**What the task asks:** This exercise calls for retyping every line below exactly, with the images omitted.

[Start of Attachment]

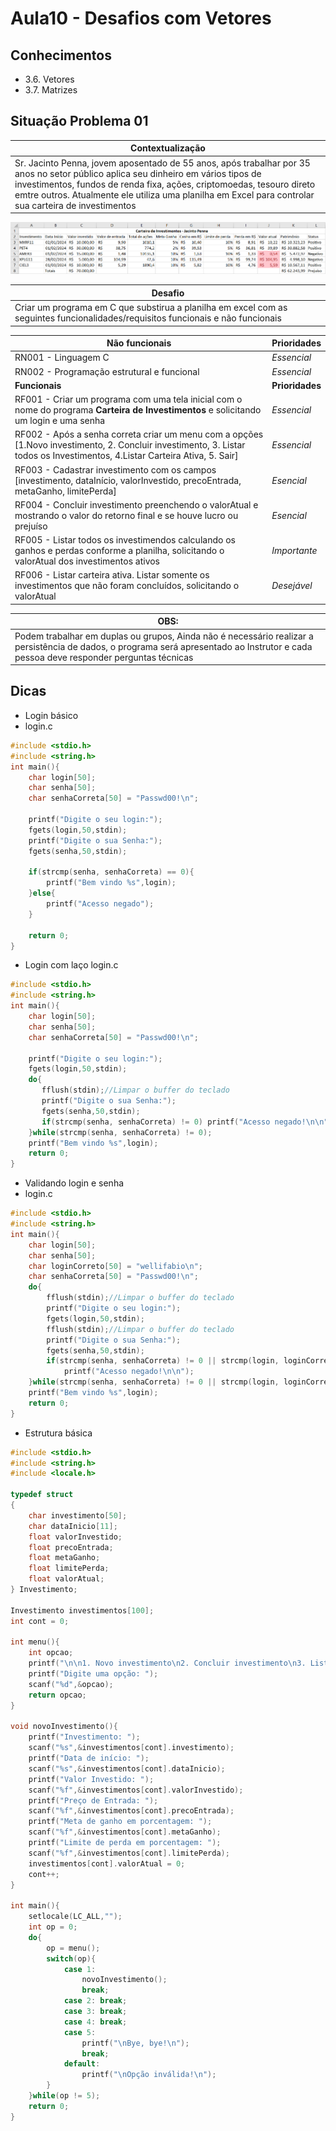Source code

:# Aula10 - Desafios com Vetores

## Conhecimentos
- 3.6. Vetores
- 3.7. Matrizes

## Situação Problema 01

|Contextualização|
|-|
|Sr. Jacinto Penna, jovem aposentado de 55 anos, após trabalhar por 35 anos no setor público aplica seu dinheiro em vários tipos de investimentos, fundos de renda fixa, ações, criptomoedas, tesouro direto emtre outros. Atualmente ele utiliza uma planilha em Excel para controlar sua carteira de investimentos|

![Carteira](./plan1.png)

|Desafio|
|-|
|Criar um programa em C que substirua a planilha em excel com as seguintes funcionalidades/requisitos funcionais e não funcionais|

|Não funcionais|Prioridades|
|-|-|
|RN001 - Linguagem C|_Essencial_|
|RN002 - Programação estrutural e funcional|_Essencial_|
|**Funcionais**|**Prioridades**|
|RF001 - Criar um programa com uma tela inicial com o nome do programa **Carteira de Investimentos** e solicitando um login e uma senha|_Essencial_|
|RF002 - Após a senha correta criar um menu com a opções [1.Novo investimento, 2. Concluir investimento, 3. Listar todos os Investimentos, 4.Listar Carteira Ativa, 5. Sair]|_Essencial_|
|RF003 - Cadastrar investimento com os campos [investimento, dataInício, valorInvestido, precoEntrada, metaGanho, limitePerda]|_Esencial_|
|RF004 - Concluir investimento preenchendo o valorAtual e mostrando o valor do retorno final e se houve lucro ou prejuíso|_Esencial_|
|RF005 - Listar todos os investimendos calculando os ganhos e perdas conforme a planilha, solicitando o valorAtual dos investimentos ativos|_Importante_|
|RF006 - Listar carteira ativa. Listar somente os investimentos que não foram concluídos, solicitando o valorAtual|_Desejável_|

|OBS:|
|-|
|Podem trabalhar em duplas ou grupos, Ainda não é necessário realizar a persistência de dados, o programa será apresentado ao Instrutor e cada pessoa deve responder perguntas técnicas|

## Dicas
- Login básico
- login.c
```c
#include <stdio.h>
#include <string.h>
int main(){
    char login[50];
    char senha[50];
    char senhaCorreta[50] = "Passwd00!\n";
    
	printf("Digite o seu login:");
	fgets(login,50,stdin);
	printf("Digite o sua Senha:");
	fgets(senha,50,stdin);
	
	if(strcmp(senha, senhaCorreta) == 0){
	    printf("Bem vindo %s",login);
	}else{
	    printf("Acesso negado");
	}
	
	return 0;
}
```
- Login com laço
login.c
```c
#include <stdio.h>
#include <string.h>
int main(){
    char login[50];
    char senha[50];
    char senhaCorreta[50] = "Passwd00!\n";
    
	printf("Digite o seu login:");
	fgets(login,50,stdin);
	do{
	   fflush(stdin);//Limpar o buffer do teclado
	   printf("Digite o sua Senha:");
	   fgets(senha,50,stdin);
	   if(strcmp(senha, senhaCorreta) != 0) printf("Acesso negado!\n\n");
	}while(strcmp(senha, senhaCorreta) != 0);
	printf("Bem vindo %s",login);
	return 0;
}
```
- Validando login e senha
- login.c
```c
#include <stdio.h>
#include <string.h>
int main(){
    char login[50];
    char senha[50];
    char loginCorreto[50] = "wellifabio\n";
    char senhaCorreta[50] = "Passwd00!\n";
	do{
	    fflush(stdin);//Limpar o buffer do teclado
	    printf("Digite o seu login:");
	    fgets(login,50,stdin);
	    fflush(stdin);//Limpar o buffer do teclado
	    printf("Digite o sua Senha:");
	    fgets(senha,50,stdin);
	    if(strcmp(senha, senhaCorreta) != 0 || strcmp(login, loginCorreto) != 0)
	        printf("Acesso negado!\n\n");
	}while(strcmp(senha, senhaCorreta) != 0 || strcmp(login, loginCorreto) != 0);
	printf("Bem vindo %s",login);
	return 0;
}
```
- Estrutura básica
```c
#include <stdio.h>
#include <string.h>
#include <locale.h>

typedef struct
{
    char investimento[50];
    char dataInicio[11];
    float valorInvestido;
    float precoEntrada;
    float metaGanho;
    float limitePerda;
    float valorAtual;
} Investimento;

Investimento investimentos[100];
int cont = 0;

int menu(){
    int opcao;
    printf("\n\n1. Novo investimento\n2. Concluir investimento\n3. Listar todos os Investimentos\n4.Listar Carteira Ativa\n5. Sair\n");
    printf("Digite uma opção: ");
    scanf("%d",&opcao);
    return opcao;
}

void novoInvestimento(){
    printf("Investimento: ");
    scanf("%s",&investimentos[cont].investimento);
    printf("Data de início: ");
    scanf("%s",&investimentos[cont].dataInicio);
    printf("Valor Investido: ");
    scanf("%f",&investimentos[cont].valorInvestido);
    printf("Preço de Entrada: ");
    scanf("%f",&investimentos[cont].precoEntrada);
    printf("Meta de ganho em porcentagem: ");
    scanf("%f",&investimentos[cont].metaGanho);
    printf("Limite de perda em porcentagem: ");
    scanf("%f",&investimentos[cont].limitePerda);
    investimentos[cont].valorAtual = 0;
    cont++;
}

int main(){
    setlocale(LC_ALL,"");
    int op = 0;
    do{
        op = menu();
        switch(op){
            case 1: 
                novoInvestimento();
                break;
            case 2: break;
            case 3: break;
            case 4: break;
            case 5: 
                printf("\nBye, bye!\n");
                break;
            default:
                printf("\nOpção inválida!\n");
        }
    }while(op != 5);
	return 0;
}
```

[End of Attachment]

**Expected answer:**
Source code

:# Aula10 - Desafios com Vetores

## Conhecimentos
- 3.6. Vetores
- 3.7. Matrizes

## Situação Problema 01

|Contextualização|
|-|
|Sr. Jacinto Penna, jovem aposentado de 55 anos, após trabalhar por 35 anos no setor público aplica seu dinheiro em vários tipos de investimentos, fundos de renda fixa, ações, criptomoedas, tesouro direto emtre outros. Atualmente ele utiliza uma planilha em Excel para controlar sua carteira de investimentos|

![Carteira](./plan1.png)

|Desafio|
|-|
|Criar um programa em C que substirua a planilha em excel com as seguintes funcionalidades/requisitos funcionais e não funcionais|

|Não funcionais|Prioridades|
|-|-|
|RN001 - Linguagem C|_Essencial_|
|RN002 - Programação estrutural e funcional|_Essencial_|
|**Funcionais**|**Prioridades**|
|RF001 - Criar um programa com uma tela inicial com o nome do programa **Carteira de Investimentos** e solicitando um login e uma senha|_Essencial_|
|RF002 - Após a senha correta criar um menu com a opções [1.Novo investimento, 2. Concluir investimento, 3. Listar todos os Investimentos, 4.Listar Carteira Ativa, 5. Sair]|_Essencial_|
|RF003 - Cadastrar investimento com os campos [investimento, dataInício, valorInvestido, precoEntrada, metaGanho, limitePerda]|_Esencial_|
|RF004 - Concluir investimento preenchendo o valorAtual e mostrando o valor do retorno final e se houve lucro ou prejuíso|_Esencial_|
|RF005 - Listar todos os investimendos calculando os ganhos e perdas conforme a planilha, solicitando o valorAtual dos investimentos ativos|_Importante_|
|RF006 - Listar carteira ativa. Listar somente os investimentos que não foram concluídos, solicitando o valorAtual|_Desejável_|

|OBS:|
|-|
|Podem trabalhar em duplas ou grupos, Ainda não é necessário realizar a persistência de dados, o programa será apresentado ao Instrutor e cada pessoa deve responder perguntas técnicas|

## Dicas
- Login básico
- login.c
```c
#include <stdio.h>
#include <string.h>
int main(){
    char login[50];
    char senha[50];
    char senhaCorreta[50] = "Passwd00!\n";
    
	printf("Digite o seu login:");
	fgets(login,50,stdin);
	printf("Digite o sua Senha:");
	fgets(senha,50,stdin);
	
	if(strcmp(senha, senhaCorreta) == 0){
	    printf("Bem vindo %s",login);
	}else{
	    printf("Acesso negado");
	}
	
	return 0;
}
```
- Login com laço
login.c
```c
#include <stdio.h>
#include <string.h>
int main(){
    char login[50];
    char senha[50];
    char senhaCorreta[50] = "Passwd00!\n";
    
	printf("Digite o seu login:");
	fgets(login,50,stdin);
	do{
	   fflush(stdin);//Limpar o buffer do teclado
	   printf("Digite o sua Senha:");
	   fgets(senha,50,stdin);
	   if(strcmp(senha, senhaCorreta) != 0) printf("Acesso negado!\n\n");
	}while(strcmp(senha, senhaCorreta) != 0);
	printf("Bem vindo %s",login);
	return 0;
}
```
- Validando login e senha
- login.c
```c
#include <stdio.h>
#include <string.h>
int main(){
    char login[50];
    char senha[50];
    char loginCorreto[50] = "wellifabio\n";
    char senhaCorreta[50] = "Passwd00!\n";
	do{
	    fflush(stdin);//Limpar o buffer do teclado
	    printf("Digite o seu login:");
	    fgets(login,50,stdin);
	    fflush(stdin);//Limpar o buffer do teclado
	    printf("Digite o sua Senha:");
	    fgets(senha,50,stdin);
	    if(strcmp(senha, senhaCorreta) != 0 || strcmp(login, loginCorreto) != 0)
	        printf("Acesso negado!\n\n");
	}while(strcmp(senha, senhaCorreta) != 0 || strcmp(login, loginCorreto) != 0);
	printf("Bem vindo %s",login);
	return 0;
}
```
- Estrutura básica
```c
#include <stdio.h>
#include <string.h>
#include <locale.h>

typedef struct
{
    char investimento[50];
    char dataInicio[11];
    float valorInvestido;
    float precoEntrada;
    float metaGanho;
    float limitePerda;
    float valorAtual;
} Investimento;

Investimento investimentos[100];
int cont = 0;

int menu(){
    int opcao;
    printf("\n\n1. Novo investimento\n2. Concluir investimento\n3. Listar todos os Investimentos\n4.Listar Carteira Ativa\n5. Sair\n");
    printf("Digite uma opção: ");
    scanf("%d",&opcao);
    return opcao;
}

void novoInvestimento(){
    printf("Investimento: ");
    scanf("%s",&investimentos[cont].investimento);
    printf("Data de início: ");
    scanf("%s",&investimentos[cont].dataInicio);
    printf("Valor Investido: ");
    scanf("%f",&investimentos[cont].valorInvestido);
    printf("Preço de Entrada: ");
    scanf("%f",&investimentos[cont].precoEntrada);
    printf("Meta de ganho em porcentagem: ");
    scanf("%f",&investimentos[cont].metaGanho);
    printf("Limite de perda em porcentagem: ");
    scanf("%f",&investimentos[cont].limitePerda);
    investimentos[cont].valorAtual = 0;
    cont++;
}

int main(){
    setlocale(LC_ALL,"");
    int op = 0;
    do{
        op = menu();
        switch(op){
            case 1: 
                novoInvestimento();
                break;
            case 2: break;
            case 3: break;
            case 4: break;
            case 5: 
                printf("\nBye, bye!\n");
                break;
            default:
                printf("\nOpção inválida!\n");
        }
    }while(op != 5);
	return 0;
}
```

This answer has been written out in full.